Work task — Your job is to transcribe all the records that follow, excluding any pictures.

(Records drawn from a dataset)
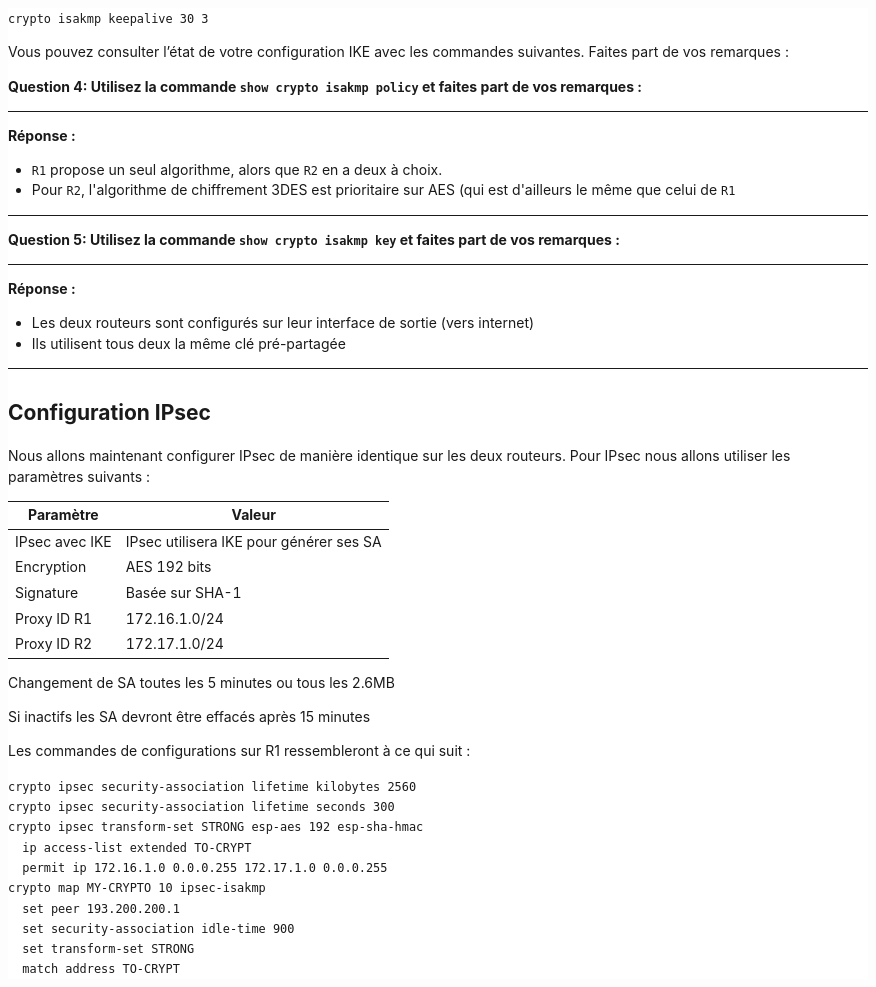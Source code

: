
 ``` 
crypto isakmp keepalive 30 3
``` 
 
Vous pouvez consulter l’état de votre configuration IKE avec les commandes suivantes. Faites part de vos remarques : 

**Question 4: Utilisez la commande `show crypto isakmp policy` et faites part de vos remarques :**

---

**Réponse :**  
- `R1` propose un seul algorithme, alors que `R2` en a deux à choix.
- Pour `R2`, l'algorithme de chiffrement 3DES est prioritaire sur AES (qui est d'ailleurs le même que celui de `R1`
---


**Question 5: Utilisez la commande `show crypto isakmp key` et faites part de vos remarques :**

---

**Réponse :**  
- Les deux routeurs sont configurés sur leur interface de sortie (vers internet)
- Ils utilisent tous deux la même clé pré-partagée

---

## Configuration IPsec

Nous allons maintenant configurer IPsec de manière identique sur les deux routeurs. Pour IPsec nous allons utiliser les paramètres suivants :
 
| Paramètre      | Valeur                                  |
|----------------|-----------------------------------------|
| IPsec avec IKE | IPsec utilisera IKE pour générer ses SA |
| Encryption     | AES 192 bits                            |
| Signature      | Basée sur SHA-1                         |
| Proxy ID R1    | 172.16.1.0/24                           |
| Proxy ID R2    | 172.17.1.0/24                           |
 
Changement de SA toutes les 5 minutes ou tous les 2.6MB
 
Si inactifs les SA devront être effacés après 15 minutes 
 
Les commandes de configurations sur R1 ressembleront à ce qui suit :

``` 
crypto ipsec security-association lifetime kilobytes 2560 
crypto ipsec security-association lifetime seconds 300 
crypto ipsec transform-set STRONG esp-aes 192 esp-sha-hmac  
  ip access-list extended TO-CRYPT 
  permit ip 172.16.1.0 0.0.0.255 172.17.1.0 0.0.0.255 
crypto map MY-CRYPTO 10 ipsec-isakmp  
  set peer 193.200.200.1 
  set security-association idle-time 900 
  set transform-set STRONG  
  match address TO-CRYPT 
```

Finished task —
Source code

:
 ``` 
crypto isakmp keepalive 30 3
``` 
 
Vous pouvez consulter l’état de votre configuration IKE avec les commandes suivantes. Faites part de vos remarques : 

**Question 4: Utilisez la commande `show crypto isakmp policy` et faites part de vos remarques :**

---

**Réponse :**  
- `R1` propose un seul algorithme, alors que `R2` en a deux à choix.
- Pour `R2`, l'algorithme de chiffrement 3DES est prioritaire sur AES (qui est d'ailleurs le même que celui de `R1`
---


**Question 5: Utilisez la commande `show crypto isakmp key` et faites part de vos remarques :**

---

**Réponse :**  
- Les deux routeurs sont configurés sur leur interface de sortie (vers internet)
- Ils utilisent tous deux la même clé pré-partagée

---

## Configuration IPsec

Nous allons maintenant configurer IPsec de manière identique sur les deux routeurs. Pour IPsec nous allons utiliser les paramètres suivants :
 
| Paramètre      | Valeur                                  |
|----------------|-----------------------------------------|
| IPsec avec IKE | IPsec utilisera IKE pour générer ses SA |
| Encryption     | AES 192 bits                            |
| Signature      | Basée sur SHA-1                         |
| Proxy ID R1    | 172.16.1.0/24                           |
| Proxy ID R2    | 172.17.1.0/24                           |
 
Changement de SA toutes les 5 minutes ou tous les 2.6MB
 
Si inactifs les SA devront être effacés après 15 minutes 
 
Les commandes de configurations sur R1 ressembleront à ce qui suit :

``` 
crypto ipsec security-association lifetime kilobytes 2560 
crypto ipsec security-association lifetime seconds 300 
crypto ipsec transform-set STRONG esp-aes 192 esp-sha-hmac  
  ip access-list extended TO-CRYPT 
  permit ip 172.16.1.0 0.0.0.255 172.17.1.0 0.0.0.255 
crypto map MY-CRYPTO 10 ipsec-isakmp  
  set peer 193.200.200.1 
  set security-association idle-time 900 
  set transform-set STRONG  
  match address TO-CRYPT 
```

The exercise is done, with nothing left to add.